Instructions for the task: Using the entries below, output each line exactly from the first through the one that contains "est divisée en".

Extracted material:
════

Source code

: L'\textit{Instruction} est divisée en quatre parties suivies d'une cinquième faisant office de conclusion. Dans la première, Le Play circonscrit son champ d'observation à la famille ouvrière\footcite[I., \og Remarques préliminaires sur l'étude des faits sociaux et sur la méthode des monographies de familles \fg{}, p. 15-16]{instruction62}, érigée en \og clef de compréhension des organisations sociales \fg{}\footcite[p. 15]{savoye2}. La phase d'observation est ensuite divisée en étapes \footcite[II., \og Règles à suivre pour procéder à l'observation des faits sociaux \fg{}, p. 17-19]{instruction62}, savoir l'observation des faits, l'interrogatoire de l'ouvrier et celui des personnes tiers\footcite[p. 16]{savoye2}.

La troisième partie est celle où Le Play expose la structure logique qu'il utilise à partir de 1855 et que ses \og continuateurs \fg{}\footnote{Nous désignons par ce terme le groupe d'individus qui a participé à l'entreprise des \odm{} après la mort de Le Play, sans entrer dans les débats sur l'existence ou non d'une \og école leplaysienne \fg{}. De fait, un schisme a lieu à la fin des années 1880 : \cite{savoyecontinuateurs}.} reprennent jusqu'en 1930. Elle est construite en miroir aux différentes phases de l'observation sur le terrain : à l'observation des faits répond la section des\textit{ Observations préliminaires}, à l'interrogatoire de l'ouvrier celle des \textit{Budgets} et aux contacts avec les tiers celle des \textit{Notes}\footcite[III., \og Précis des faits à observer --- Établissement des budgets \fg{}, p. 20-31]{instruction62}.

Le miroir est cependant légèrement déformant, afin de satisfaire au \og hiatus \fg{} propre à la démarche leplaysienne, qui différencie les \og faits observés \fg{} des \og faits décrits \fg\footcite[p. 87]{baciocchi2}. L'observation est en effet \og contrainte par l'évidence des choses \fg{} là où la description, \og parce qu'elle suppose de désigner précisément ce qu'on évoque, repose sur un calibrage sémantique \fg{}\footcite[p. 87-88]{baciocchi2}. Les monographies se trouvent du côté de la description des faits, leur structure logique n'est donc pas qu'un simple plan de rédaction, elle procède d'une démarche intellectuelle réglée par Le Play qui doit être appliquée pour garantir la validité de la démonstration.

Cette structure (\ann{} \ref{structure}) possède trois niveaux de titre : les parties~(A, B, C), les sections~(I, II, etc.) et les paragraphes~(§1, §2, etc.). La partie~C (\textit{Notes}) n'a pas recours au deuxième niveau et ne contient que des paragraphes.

════

Problem solution:
Source code

: L'\textit{Instruction} est divisée en quatre parties suivies d'une cinquième faisant office de conclusion. Dans la première, Le Play circonscrit son champ d'observation à la famille ouvrière\footcite[I., \og Remarques préliminaires sur l'étude des faits sociaux et sur la méthode des monographies de familles \fg{}, p. 15-16]{instruction62}, érigée en \og clef de compréhension des organisations sociales \fg{}\footcite[p. 15]{savoye2}. La phase d'observation est ensuite divisée en étapes \footcite[II., \og Règles à suivre pour procéder à l'observation des faits sociaux \fg{}, p. 17-19]{instruction62}, savoir l'observation des faits, l'interrogatoire de l'ouvrier et celui des personnes tiers\footcite[p. 16]{savoye2}.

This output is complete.